Exercise materials |
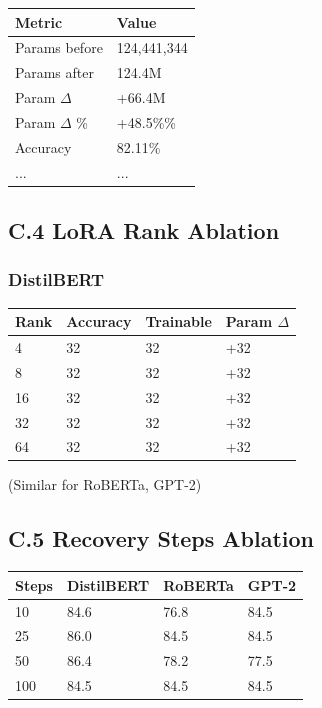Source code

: \begin{table}[H]
\centering
\small
\begin{tabular}{ll}
\toprule
\textbf{Metric} & \textbf{Value} \\
\midrule
Params before & 124,441,344 \\
Params after & 124.4M \\
Param $\Delta$ & +66.4M \\
Param $\Delta$ \% & +48.5\%\% \\
Accuracy & 82.11\% \\
... & ... \\
\bottomrule
\end{tabular}
\end{table}

\subsection{C.4 LoRA Rank Ablation}

\subsubsection{DistilBERT}

\begin{table}[H]
\centering
\small
\begin{tabular}{llll}
\toprule
\textbf{Rank} & \textbf{Accuracy} & \textbf{Trainable} & \textbf{Param $\Delta$} \\
\midrule
4 & 32 & 32 & +32 \\
8 & 32 & 32 & +32 \\
16 & 32 & 32 & +32 \\
32 & 32 & 32 & +32 \\
64 & 32 & 32 & +32 \\
\bottomrule
\end{tabular}
\end{table}

(Similar for RoBERTa, GPT-2)

\subsection{C.5 Recovery Steps Ablation}

\begin{table}[H]
\centering
\small
\begin{tabular}{llll}
\toprule
\textbf{Steps} & \textbf{DistilBERT} & \textbf{RoBERTa} & \textbf{GPT-2} \\
\midrule
10 & 84.6 & 76.8 & 84.5 \\
25 & 86.0 & 84.5 & 84.5 \\
50 & 86.4 & 78.2 & 77.5 \\
100 & 84.5 & 84.5 & 84.5 \\
\bottomrule
\end{tabular}
\end{table}

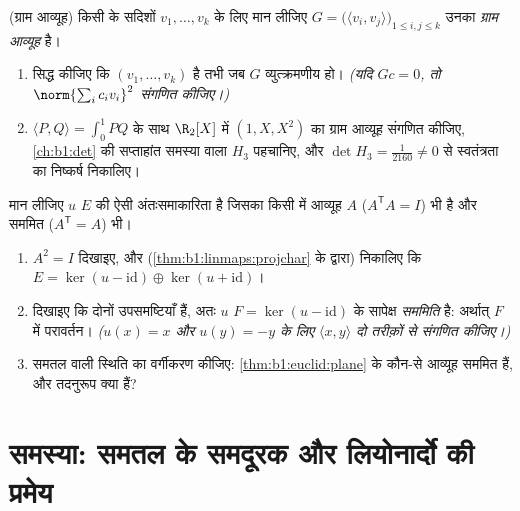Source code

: \begin{exercise}[$\star\star$]\label{exo:b1:euclid:11}
(ग्राम आव्यूह) किसी  के सदिशों $v_1, \dots, v_k$ के लिए मान
लीजिए $G = \bigl(\langle v_i, v_j\rangle\bigr)_{1 \leq i, j \leq k}$ उनका
\emph{ग्राम आव्यूह} है।
\begin{enumerate}
  \item सिद्ध कीजिए कि $(v_1, \dots, v_k)$  है तभी जब $G$
  व्युत्क्रमणीय हो। \emph{(यदि $Gc = 0$, तो $\norm{\sum_i c_i v_i}^2$ संगणित
  कीजिए।)}
  \item $\langle P, Q\rangle = \int_0^1 PQ$ के साथ $\R_2[X]$ में $(1, X,
  X^2)$ का ग्राम आव्यूह संगणित कीजिए, \cref{ch:b1:det} की सप्ताहांत समस्या
  वाला  $H_3$ पहचानिए, और $\det H_3 = \frac1{2160} \neq 0$ से
  स्वतंत्रता का निष्कर्ष निकालिए।
\end{enumerate}
\end{exercise}

\begin{exercise}[$\star\star\star$]\label{exo:b1:euclid:12}
मान लीजिए $u$  $E$ की ऐसी अंतःसमाकारिता है जिसका किसी
  में आव्यूह $A$  ($A^{\mathsf T}A = I$) भी है और
सममित ($A^{\mathsf T} = A$) भी।
\begin{enumerate}
  \item $A^2 = I$ दिखाइए, और (\cref{thm:b1:linmaps:projchar} के द्वारा)
  निकालिए कि $E = \ker(u - \mathrm{id}) \oplus \ker(u + \mathrm{id})$।
  \item दिखाइए कि दोनों उपसमष्टियाँ  हैं, अतः $u$ $F = \ker(u -
  \mathrm{id})$ के सापेक्ष \emph{ सममिति} है: अर्थात् $F$ में
  परावर्तन। \emph{($u(x) = x$ और $u(y) = -y$ के लिए $\langle x, y\rangle$ दो
  तरीक़ों से संगणित कीजिए।)}
  \item समतल वाली स्थिति का वर्गीकरण कीजिए: \cref{thm:b1:euclid:plane} के
  कौन-से आव्यूह सममित हैं, और तदनुरूप  क्या हैं?
\end{enumerate}
\end{exercise}

\section{समस्या: समतल के समदूरक और लियोनार्दो की प्रमेय}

What this task involves | Whenever the string "cref" occurs in a line of the entries above, copy that line.

Exercise result |
  X^2)$ का ग्राम आव्यूह संगणित कीजिए, \cref{ch:b1:det} की सप्ताहांत समस्या
  \item $A^2 = I$ दिखाइए, और (\cref{thm:b1:linmaps:projchar} के द्वारा)
  \item समतल वाली स्थिति का वर्गीकरण कीजिए: \cref{thm:b1:euclid:plane} के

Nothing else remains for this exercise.